(Document images with source code)
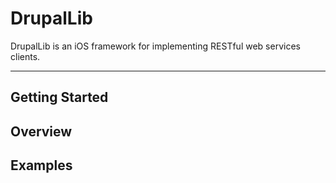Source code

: DrupalLib
=====================


DrupalLib is an iOS framework for implementing RESTful web services clients. 

----------


Getting Started
---------

Overview
---------------

Examples
---------------

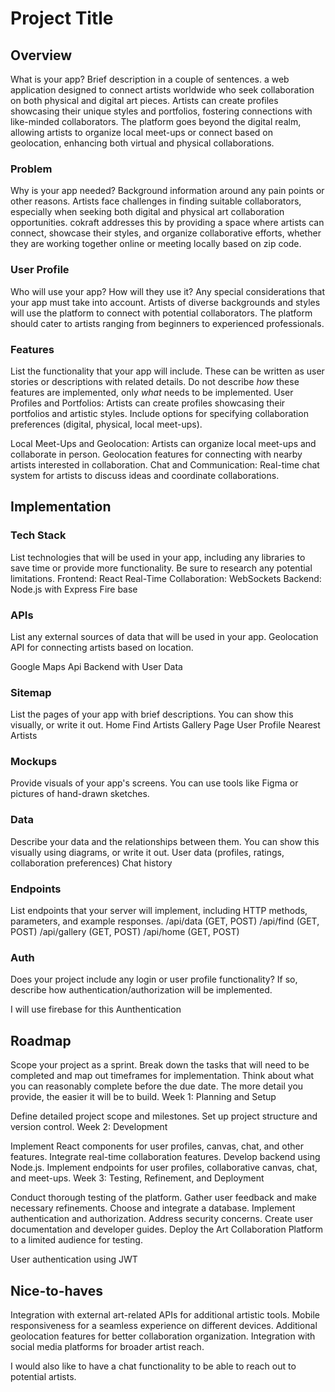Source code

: # Project Title

## Overview

What is your app? Brief description in a couple of sentences.
 a web application designed to connect artists worldwide who seek collaboration on both physical and digital art pieces. Artists can create profiles showcasing their unique styles and portfolios, fostering connections with like-minded collaborators. The platform goes beyond the digital realm, allowing artists to organize local meet-ups or connect based on geolocation, enhancing both virtual and physical collaborations.

### Problem

Why is your app needed? Background information around any pain points or other reasons.
Artists face challenges in finding suitable collaborators, especially when seeking both digital and physical art collaboration opportunities. cokraft addresses this by providing a space where artists can connect, showcase their styles, and organize collaborative efforts, whether they are working together online or meeting locally based on zip code.



### User Profile

Who will use your app? How will they use it? Any special considerations that your app must take into account.
Artists of diverse backgrounds and styles will use the platform to connect with potential collaborators.  The platform should cater to artists ranging from beginners to experienced professionals.

### Features

List the functionality that your app will include. These can be written as user stories or descriptions with related details. Do not describe _how_ these features are implemented, only _what_ needs to be implemented.
User Profiles and Portfolios:
Artists can create profiles showcasing their portfolios and artistic styles.
Include options for specifying collaboration preferences (digital, physical, local meet-ups).

Local Meet-Ups and Geolocation:
Artists can organize local meet-ups and collaborate in person.
Geolocation features for connecting with nearby artists interested in collaboration.
Chat and Communication:
Real-time chat system for artists to discuss ideas and coordinate collaborations.


## Implementation

### Tech Stack

List technologies that will be used in your app, including any libraries to save time or provide more functionality. Be sure to research any potential limitations.
Frontend: React
Real-Time Collaboration: WebSockets
Backend: Node.js with Express
Fire base

### APIs

List any external sources of data that will be used in your app.
Geolocation API for connecting artists based on location.

Google Maps Api
Backend with User Data
### Sitemap

List the pages of your app with brief descriptions. You can show this visually, or write it out.
Home
Find Artists
Gallery Page
User Profile
Nearest Artists

### Mockups

Provide visuals of your app's screens. You can use tools like Figma or pictures of hand-drawn sketches.

### Data

Describe your data and the relationships between them. You can show this visually using diagrams, or write it out. 
User data (profiles, ratings, collaboration preferences)
Chat history
### Endpoints

List endpoints that your server will implement, including HTTP methods, parameters, and example responses.
/api/data (GET, POST)
/api/find (GET, POST)
/api/gallery (GET, POST)
/api/home (GET, POST)


### Auth

Does your project include any login or user profile functionality? If so, describe how authentication/authorization will be implemented.

I will use firebase for this Aunthentication

## Roadmap

Scope your project as a sprint. Break down the tasks that will need to be completed and map out timeframes for implementation. Think about what you can reasonably complete before the due date. The more detail you provide, the easier it will be to build.
Week 1: Planning and Setup

Define detailed project scope and milestones.
Set up project structure and version control.
Week 2: Development

Implement React components for user profiles, canvas, chat, and other features.
Integrate real-time collaboration features.
Develop backend using Node.js.
Implement endpoints for user profiles, collaborative canvas, chat, and meet-ups.
Week 3: Testing, Refinement, and Deployment

Conduct thorough testing of the platform.
Gather user feedback and make necessary refinements.
Choose and integrate a database.
Implement authentication and authorization.
Address security concerns.
Create user documentation and developer guides.
Deploy the Art Collaboration Platform to a limited audience for testing.

User authentication using JWT
## Nice-to-haves
Integration with external art-related APIs for additional artistic tools.
Mobile responsiveness for a seamless experience on different devices.
Additional geolocation features for better collaboration organization.
Integration with social media platforms for broader artist reach.

I would also like to have a chat functionality to be able to reach out to potential artists.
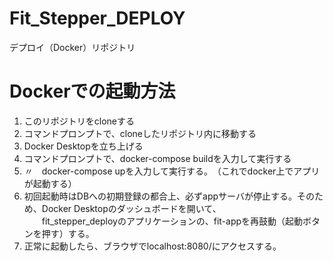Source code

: # Fit_Stepper_DEPLOY
デプロイ（Docker）リポジトリ

# Dockerでの起動方法
1. このリポジトリをcloneする  
2. コマンドプロンプトで、cloneしたリポジトリ内に移動する
3. Docker Desktopを立ち上げる
4. コマンドプロンプトで、docker-compose buildを入力して実行する
5.   〃　docker-compose upを入力して実行する。　（これでdocker上でアプリが起動する）
6. 初回起動時はDBへの初期登録の都合上、必ずappサーバが停止する。そのため、Docker Desktopのダッシュボードを開いて、  
　　fit_stepper_deployのアプリケーションの、fit-appを再鼓動（起動ボタンを押す）する。
7. 正常に起動したら、ブラウザでlocalhost:8080/にアクセスする。
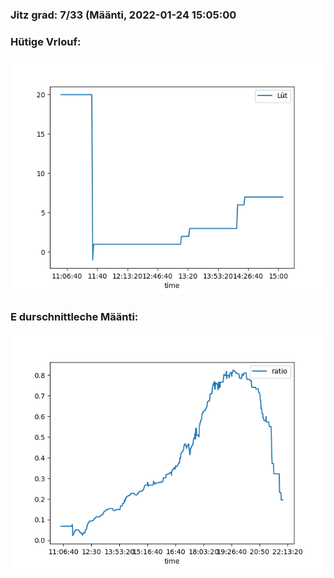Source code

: ### Jitz grad: 7/33 (Määnti, 2022-01-24 15:05:00

### Hütige Vrlouf:
![Graph](Today.png)

### E durschnittleche Määnti:
![Graph](Määnti.png)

*HOW TO COMPLETE THIS TASK*:
Reproduce only the lines from the beginning of the data through the line that contains "What is your", both included, and please drop the pictures.

*RESULT OF THIS TASK*:
Source code

: DrupalLib
=====================


DrupalLib is an iOS framework for implementing RESTful web services clients. 

----------


Getting Started
---------

Overview
---------------

Examples
---------------

Source code

: # Project Title

## Overview

What is your app? Brief description in a couple of sentences.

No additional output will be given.